### Data supplied ###

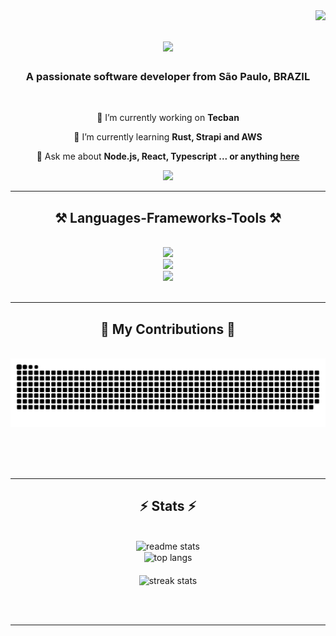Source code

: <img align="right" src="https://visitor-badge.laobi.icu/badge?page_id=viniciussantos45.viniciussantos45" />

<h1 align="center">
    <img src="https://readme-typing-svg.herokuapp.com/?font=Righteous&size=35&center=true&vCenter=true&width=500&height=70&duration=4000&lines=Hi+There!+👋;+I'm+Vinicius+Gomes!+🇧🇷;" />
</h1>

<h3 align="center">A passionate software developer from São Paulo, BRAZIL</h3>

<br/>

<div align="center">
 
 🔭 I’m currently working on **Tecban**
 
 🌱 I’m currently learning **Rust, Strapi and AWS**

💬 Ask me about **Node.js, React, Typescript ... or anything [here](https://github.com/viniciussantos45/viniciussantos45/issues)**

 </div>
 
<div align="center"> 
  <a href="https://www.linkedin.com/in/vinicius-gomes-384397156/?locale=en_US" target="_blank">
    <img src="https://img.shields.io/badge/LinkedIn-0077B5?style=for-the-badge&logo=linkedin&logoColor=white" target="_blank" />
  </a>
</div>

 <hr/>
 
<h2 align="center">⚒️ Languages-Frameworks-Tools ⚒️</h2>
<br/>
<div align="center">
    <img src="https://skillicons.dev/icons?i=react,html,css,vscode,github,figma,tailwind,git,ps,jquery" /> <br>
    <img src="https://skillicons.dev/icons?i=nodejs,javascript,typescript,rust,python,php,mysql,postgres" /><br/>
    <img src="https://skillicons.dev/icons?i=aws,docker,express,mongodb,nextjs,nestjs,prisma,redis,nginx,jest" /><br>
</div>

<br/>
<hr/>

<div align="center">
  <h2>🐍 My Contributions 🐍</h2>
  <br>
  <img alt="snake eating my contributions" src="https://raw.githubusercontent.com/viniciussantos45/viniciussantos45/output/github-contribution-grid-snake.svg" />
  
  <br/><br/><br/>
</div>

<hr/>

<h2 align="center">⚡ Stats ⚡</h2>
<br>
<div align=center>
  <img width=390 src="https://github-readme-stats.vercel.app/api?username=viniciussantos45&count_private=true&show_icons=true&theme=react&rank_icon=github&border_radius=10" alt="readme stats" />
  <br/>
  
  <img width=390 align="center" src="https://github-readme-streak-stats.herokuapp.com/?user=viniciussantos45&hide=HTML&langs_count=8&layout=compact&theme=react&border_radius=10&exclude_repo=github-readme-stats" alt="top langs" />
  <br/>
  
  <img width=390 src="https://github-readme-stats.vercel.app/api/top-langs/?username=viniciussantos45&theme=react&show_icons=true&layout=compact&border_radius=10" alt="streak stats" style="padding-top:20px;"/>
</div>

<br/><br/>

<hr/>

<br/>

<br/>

###
### Data supplied ###

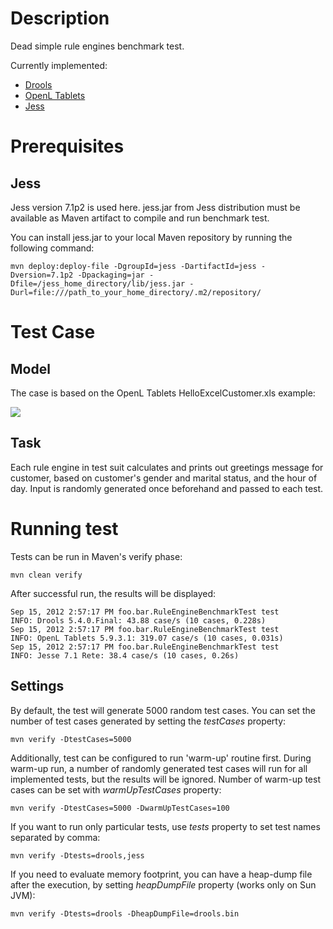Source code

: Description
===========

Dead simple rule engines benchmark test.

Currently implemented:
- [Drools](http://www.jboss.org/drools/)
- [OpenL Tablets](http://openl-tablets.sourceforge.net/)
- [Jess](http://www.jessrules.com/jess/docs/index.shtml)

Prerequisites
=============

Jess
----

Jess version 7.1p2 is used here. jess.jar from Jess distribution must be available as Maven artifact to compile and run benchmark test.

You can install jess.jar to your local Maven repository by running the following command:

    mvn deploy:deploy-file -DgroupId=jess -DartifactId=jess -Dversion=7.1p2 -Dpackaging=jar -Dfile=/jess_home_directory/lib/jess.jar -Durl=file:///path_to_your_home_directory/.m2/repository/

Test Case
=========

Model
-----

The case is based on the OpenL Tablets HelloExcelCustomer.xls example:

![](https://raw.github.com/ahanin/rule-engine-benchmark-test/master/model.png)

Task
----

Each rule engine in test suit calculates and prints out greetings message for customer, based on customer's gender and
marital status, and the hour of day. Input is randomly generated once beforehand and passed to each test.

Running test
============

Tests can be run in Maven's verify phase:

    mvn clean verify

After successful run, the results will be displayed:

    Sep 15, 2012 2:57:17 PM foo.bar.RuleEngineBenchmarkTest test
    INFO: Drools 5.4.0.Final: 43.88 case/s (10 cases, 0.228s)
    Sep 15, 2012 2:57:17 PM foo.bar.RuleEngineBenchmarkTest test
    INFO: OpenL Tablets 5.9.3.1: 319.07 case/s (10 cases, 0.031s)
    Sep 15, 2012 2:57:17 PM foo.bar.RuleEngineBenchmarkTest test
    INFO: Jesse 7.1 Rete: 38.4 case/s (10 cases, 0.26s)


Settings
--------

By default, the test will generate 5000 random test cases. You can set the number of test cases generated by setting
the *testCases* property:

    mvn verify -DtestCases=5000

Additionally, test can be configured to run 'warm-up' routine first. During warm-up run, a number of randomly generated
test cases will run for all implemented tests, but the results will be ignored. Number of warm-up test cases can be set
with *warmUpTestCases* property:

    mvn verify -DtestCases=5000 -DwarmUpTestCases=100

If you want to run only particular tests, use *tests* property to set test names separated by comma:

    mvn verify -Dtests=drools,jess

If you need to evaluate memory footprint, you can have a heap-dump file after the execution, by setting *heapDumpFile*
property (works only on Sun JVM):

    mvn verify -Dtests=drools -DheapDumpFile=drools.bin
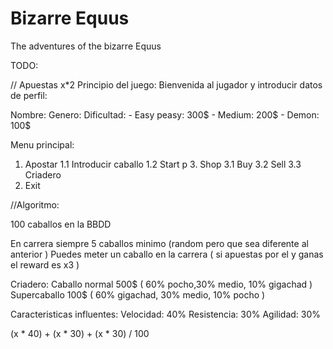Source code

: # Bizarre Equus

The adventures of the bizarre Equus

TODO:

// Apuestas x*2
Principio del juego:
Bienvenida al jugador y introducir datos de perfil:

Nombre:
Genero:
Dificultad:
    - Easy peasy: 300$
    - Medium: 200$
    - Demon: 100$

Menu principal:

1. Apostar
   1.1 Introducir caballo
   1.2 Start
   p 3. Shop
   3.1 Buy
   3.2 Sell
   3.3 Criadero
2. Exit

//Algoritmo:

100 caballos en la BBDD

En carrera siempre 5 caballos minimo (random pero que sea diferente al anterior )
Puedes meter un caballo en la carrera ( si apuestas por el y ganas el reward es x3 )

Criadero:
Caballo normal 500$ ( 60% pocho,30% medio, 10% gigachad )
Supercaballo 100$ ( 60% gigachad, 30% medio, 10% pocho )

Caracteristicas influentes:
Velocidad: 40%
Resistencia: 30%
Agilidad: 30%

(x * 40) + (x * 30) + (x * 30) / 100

###

### Instructions for the task
All lines above containing the string "Tablets": copy each one.

### Solution
- [OpenL Tablets](http://openl-tablets.sourceforge.net/)
The case is based on the OpenL Tablets HelloExcelCustomer.xls example:
    INFO: OpenL Tablets 5.9.3.1: 319.07 case/s (10 cases, 0.031s)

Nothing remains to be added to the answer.